Cedillo v. Workmen's Compensation Appeals Board

487 P.2d 1039, 5 Cal. 3d 450, 96 Cal. Rptr. 471, 36 Cal. Comp. Cases 497, 1971 Cal. LEXIS 265
CourtCalifornia Supreme Court
DecidedAugust 16, 1971
DocketL.A. 29849
StatusPublished
Cited by18 cases

This text of 487 P.2d 1039 (Cedillo v. Workmen's Compensation Appeals Board) is published on Counsel Stack Legal Research, covering California Supreme Court primary law. Counsel Stack provides free access to over 12 million legal documents including statutes, case law, regulations, and constitutions.

Bluebook
Cedillo v. Workmen's Compensation Appeals Board, 487 P.2d 1039, 5 Cal. 3d 450, 96 Cal. Rptr. 471, 36 Cal. Comp. Cases 497, 1971 Cal. LEXIS 265 (Cal. 1971).

Opinion

Opinion

PETERS, J.

Petitioner sustained a back injury in the course and scope of his employment on November 12, 1964. He was then 36 years of age. On January 21, 1966, the referee, pursuant to stipulations of the parties issued an award' granting petitioner permanent disability of 8% percent after apportionment. Medical-legal costs were also awarded. There was no provision for medical treatment.

Petitioner then petitioned to reopen the case, and on February 3, 1967, the referee issued supplemental findings and award finding that petitioner needed further medical treatment and that his condition was not permanent and stationary. Specifically the award provided: “(c) Further medical treatment as set forth in Finding No. 7.” Finding No. 7 in its entirety re,ads: “Further medical treatment to cure or relieve from the effects of this injury is required.”

On August 11, 1967, the referee issued an award for certain medical expenses and again awarded further medical treatment to relieve from the effects of injury. He used the same language as in the February award. The insurer petitioned for reconsideration, claiming that medical treatment should be apportioned. The petition for reconsideration was denied.

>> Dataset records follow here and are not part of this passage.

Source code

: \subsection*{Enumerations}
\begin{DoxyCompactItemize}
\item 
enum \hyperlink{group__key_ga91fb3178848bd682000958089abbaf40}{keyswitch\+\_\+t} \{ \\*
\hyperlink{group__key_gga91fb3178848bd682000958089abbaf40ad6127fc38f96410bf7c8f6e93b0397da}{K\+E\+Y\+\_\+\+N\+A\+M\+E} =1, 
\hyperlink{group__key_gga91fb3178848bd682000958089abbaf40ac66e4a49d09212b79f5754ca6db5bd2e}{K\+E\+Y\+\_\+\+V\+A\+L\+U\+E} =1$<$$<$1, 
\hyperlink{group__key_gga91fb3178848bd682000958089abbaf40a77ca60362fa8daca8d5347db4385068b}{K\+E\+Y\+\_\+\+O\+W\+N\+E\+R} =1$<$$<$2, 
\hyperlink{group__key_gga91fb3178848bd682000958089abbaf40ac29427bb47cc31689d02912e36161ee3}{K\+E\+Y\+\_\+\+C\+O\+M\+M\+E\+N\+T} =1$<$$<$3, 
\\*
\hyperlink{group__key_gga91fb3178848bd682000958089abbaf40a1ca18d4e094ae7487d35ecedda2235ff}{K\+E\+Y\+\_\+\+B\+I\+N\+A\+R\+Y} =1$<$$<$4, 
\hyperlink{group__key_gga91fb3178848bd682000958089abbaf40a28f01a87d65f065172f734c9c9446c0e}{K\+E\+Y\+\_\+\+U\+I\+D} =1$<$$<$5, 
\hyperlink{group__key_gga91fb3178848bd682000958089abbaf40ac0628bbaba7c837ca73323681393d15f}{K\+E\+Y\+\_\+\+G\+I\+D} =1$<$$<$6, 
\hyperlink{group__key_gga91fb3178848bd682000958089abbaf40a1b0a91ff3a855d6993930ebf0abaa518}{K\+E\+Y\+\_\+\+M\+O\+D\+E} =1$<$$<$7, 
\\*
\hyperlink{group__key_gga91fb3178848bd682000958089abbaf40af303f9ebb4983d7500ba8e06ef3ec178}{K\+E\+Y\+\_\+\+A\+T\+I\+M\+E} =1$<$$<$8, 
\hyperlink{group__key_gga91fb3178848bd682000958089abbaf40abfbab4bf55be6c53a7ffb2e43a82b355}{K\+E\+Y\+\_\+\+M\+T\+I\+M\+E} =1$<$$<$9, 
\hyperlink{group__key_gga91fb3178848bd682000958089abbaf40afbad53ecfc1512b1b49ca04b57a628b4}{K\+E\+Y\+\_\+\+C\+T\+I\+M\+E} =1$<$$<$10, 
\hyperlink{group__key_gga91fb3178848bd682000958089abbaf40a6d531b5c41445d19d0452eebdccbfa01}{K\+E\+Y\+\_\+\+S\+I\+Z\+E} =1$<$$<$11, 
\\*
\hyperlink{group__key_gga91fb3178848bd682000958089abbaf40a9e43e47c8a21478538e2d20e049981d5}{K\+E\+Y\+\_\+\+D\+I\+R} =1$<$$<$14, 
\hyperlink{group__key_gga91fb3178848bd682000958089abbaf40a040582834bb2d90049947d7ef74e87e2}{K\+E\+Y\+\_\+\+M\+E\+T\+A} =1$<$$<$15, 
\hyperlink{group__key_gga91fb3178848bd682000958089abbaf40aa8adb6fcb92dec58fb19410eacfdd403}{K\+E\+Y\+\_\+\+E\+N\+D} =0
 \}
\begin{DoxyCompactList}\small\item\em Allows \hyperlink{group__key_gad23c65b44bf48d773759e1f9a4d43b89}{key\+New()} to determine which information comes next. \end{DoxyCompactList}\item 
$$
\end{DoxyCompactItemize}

*453 On November 16, 1967, Dr. Paul Harmon performed a laminectomy and spinal fusion on petitioner. The fusion was a posterior fusion between the spinous processes of L4 and L5, and L5 and SI. The operation was paid for by the insurer, and petitioner received temporary disability benefits for the time he was required to be off work. 1

On June 9, 1969, the case came on for hearing before another referee. The issues raised were liability for self-procured treatment, medical-legal expense, permanent disability and apportionment, the attorneys’ fees, and lien claims. No issue was raised by either party as to further medical treatment.

On August 18, 1969, the referee requested a permanent disability rating based upon a back injury resulting in permanent disability restricting applicant to no heavy lifting and no repetitive bending and twisting, to be apportioned two-thirds to the injury. The recommended rating after apportionment and deduction of the prior award was 3 percent. At petitioner’s request, a supplemental hearing to cross-examine the rating specialist was held on November 5, 1969. After the hearing, the matter was submitted. 2

The referee, on February 11, 1970, issued an award of medical-legal-expenses, self-procured medical expense, and 3 percent additional permanent disability. The award was silent as to future medical care.

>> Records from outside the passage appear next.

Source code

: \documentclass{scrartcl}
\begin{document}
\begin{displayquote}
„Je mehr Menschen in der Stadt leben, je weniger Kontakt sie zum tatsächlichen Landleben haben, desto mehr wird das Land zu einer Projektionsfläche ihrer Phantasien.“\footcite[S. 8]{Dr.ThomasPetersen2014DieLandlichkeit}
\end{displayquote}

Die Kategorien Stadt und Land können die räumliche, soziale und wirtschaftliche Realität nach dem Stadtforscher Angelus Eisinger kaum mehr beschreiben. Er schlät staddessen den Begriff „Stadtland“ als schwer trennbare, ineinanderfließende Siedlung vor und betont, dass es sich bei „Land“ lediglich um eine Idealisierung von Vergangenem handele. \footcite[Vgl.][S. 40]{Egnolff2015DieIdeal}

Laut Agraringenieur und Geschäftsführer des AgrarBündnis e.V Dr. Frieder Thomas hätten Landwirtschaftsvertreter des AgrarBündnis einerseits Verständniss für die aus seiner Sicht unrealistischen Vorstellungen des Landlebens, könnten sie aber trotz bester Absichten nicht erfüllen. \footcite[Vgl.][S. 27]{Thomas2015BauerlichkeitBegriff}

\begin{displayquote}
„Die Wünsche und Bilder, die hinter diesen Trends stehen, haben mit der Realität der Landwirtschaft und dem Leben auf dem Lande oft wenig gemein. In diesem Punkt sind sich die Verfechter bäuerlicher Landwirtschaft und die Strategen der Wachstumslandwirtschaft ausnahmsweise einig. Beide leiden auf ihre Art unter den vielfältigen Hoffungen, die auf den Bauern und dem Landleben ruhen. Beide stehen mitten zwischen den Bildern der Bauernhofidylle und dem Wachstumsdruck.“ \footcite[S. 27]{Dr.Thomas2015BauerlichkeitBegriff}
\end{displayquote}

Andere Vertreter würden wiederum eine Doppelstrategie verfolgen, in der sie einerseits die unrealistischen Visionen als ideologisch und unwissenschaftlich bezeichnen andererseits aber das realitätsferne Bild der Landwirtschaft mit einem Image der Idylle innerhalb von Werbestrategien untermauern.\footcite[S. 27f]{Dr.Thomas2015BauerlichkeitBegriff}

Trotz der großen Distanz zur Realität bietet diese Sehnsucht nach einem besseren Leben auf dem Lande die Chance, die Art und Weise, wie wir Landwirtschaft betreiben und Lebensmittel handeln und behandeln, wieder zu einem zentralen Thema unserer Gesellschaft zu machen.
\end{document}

Petitioner then sought reconsideration urging an award of lifetime medical care, and attacking the apportionment and the awards of medical-legal expense and self-procured medical expense. The insurer also sought reconsideration of the medical-legal expense.

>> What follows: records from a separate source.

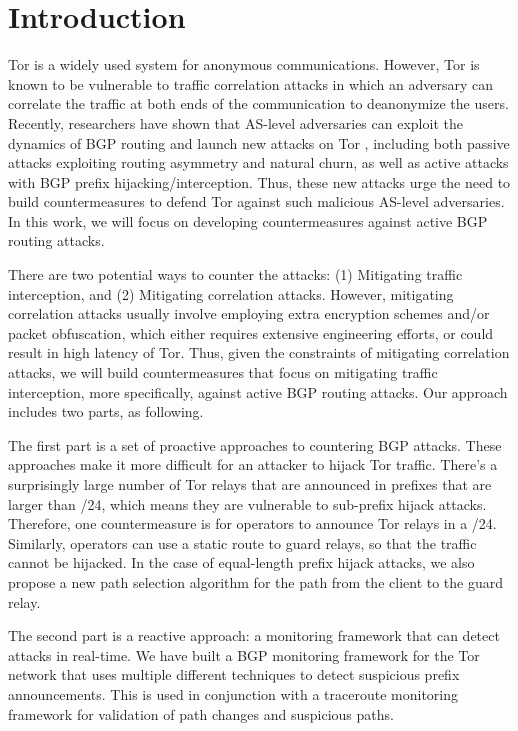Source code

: \section{Introduction}

Tor is a widely used system for anonymous communications. However, Tor is known to be vulnerable to traffic correlation attacks in which an adversary can correlate the traffic at both ends of the communication to deanonymize the users. Recently, researchers have shown that AS-level adversaries can exploit the dynamics of BGP routing and launch new attacks on Tor \cite{sun2015raptor}, including both passive attacks exploiting routing asymmetry and natural churn, as well as active attacks with BGP prefix hijacking/interception. Thus, these new attacks urge the need to build countermeasures to defend Tor against such malicious AS-level adversaries. In this work, we will focus on developing countermeasures against active BGP routing attacks. 

There are two potential ways to counter the attacks: (1) Mitigating traffic interception, and (2) Mitigating correlation attacks. However, mitigating correlation attacks usually involve employing extra encryption schemes and/or packet obfuscation, which either requires extensive engineering efforts, or could result in high latency of Tor. Thus, given the constraints of mitigating correlation attacks, we will build countermeasures that focus on mitigating traffic interception, more specifically, against active BGP routing attacks. Our approach includes two parts, as following. 

The first part is a set of proactive approaches to countering BGP attacks.  These approaches make it more difficult for an attacker to hijack Tor traffic.  There's a surprisingly large number of Tor relays that are announced in prefixes that are larger than /24, which means they are vulnerable to sub-prefix hijack attacks.  Therefore, one countermeasure is for operators to announce Tor relays in a /24.  Similarly, operators can use a static route to guard relays, so that the traffic cannot be hijacked.  In the case of equal-length prefix hijack attacks, we also propose a new path selection algorithm for the path from the client to the guard relay.  

The second part is a reactive approach: a monitoring framework that can detect attacks in real-time.  We have built a BGP monitoring framework for the Tor network that uses multiple different techniques to detect suspicious prefix announcements.  This is used in conjunction with a traceroute monitoring framework for validation of path changes and suspicious paths.  

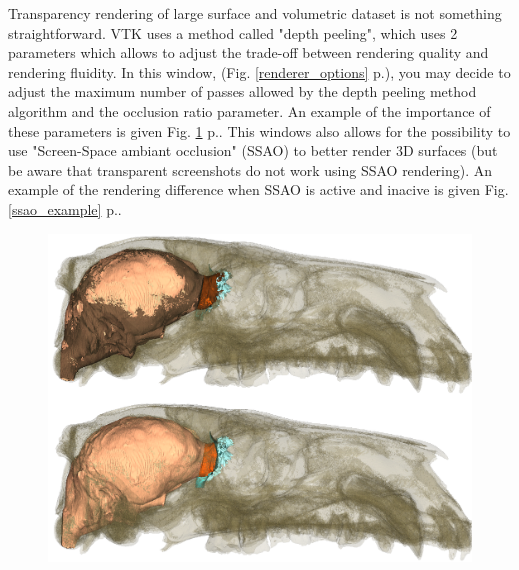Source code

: Transparency rendering of large surface and volumetric dataset is not something straightforward. VTK uses a method called "depth peeling", which uses 2 parameters which allows to adjust the trade-off between rendering quality and rendering fluidity. 
In this window, (Fig. \ref{renderer_options} p.\pageref{renderer_options}), you may decide to adjust the maximum number of passes allowed by the depth peeling method algorithm and the occlusion ratio parameter. An example of the importance of these parameters is given Fig. \ref{occlusion_example} p.\pageref{occlusion_example}. This windows also allows for the possibility to use  "Screen-Space ambiant occlusion" (SSAO) to better render 3D surfaces (but be aware that transparent screenshots do not work using SSAO rendering). An example of the rendering difference when SSAO is active and inacive is given Fig. \ref{ssao_example} p.\pageref{ssao_example}.

\begin{figure}
  \centering  
 \includegraphics[scale=0.35]{images/08/occlusion_ratio.png}
\label{occlusion_example}
\end{figure}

In its decision now under review, the board granted additional self-procured medical expense and medical-legal expense, but denied the petitions in all other respects. As to the claim for future medical care the board stated: “As to applicant’s contention that further lifetime medical treatment should have been awarded in this matter, the issue of medical treatment was not among the issues raised at the hearing of June 9, 1969; the matter was not in issue, and the Referee could not rule thereon.”

In the petition for writ of review of the board’s order, petitioner, assuming that the board’s award has terminated his rights to medical care, *454 urges that there is no evidence to support the termination and that the board could and should have awarded medical care. The board in its answer does not discuss whether or not the prior awards of medical care have been terminated but merely states that the issue of future medical care was not properly raised and the board could not decide it. The insurer in its answer to the petition for writ of review characterizes the findings as determining that petitioner is not entitled to further medical treatment.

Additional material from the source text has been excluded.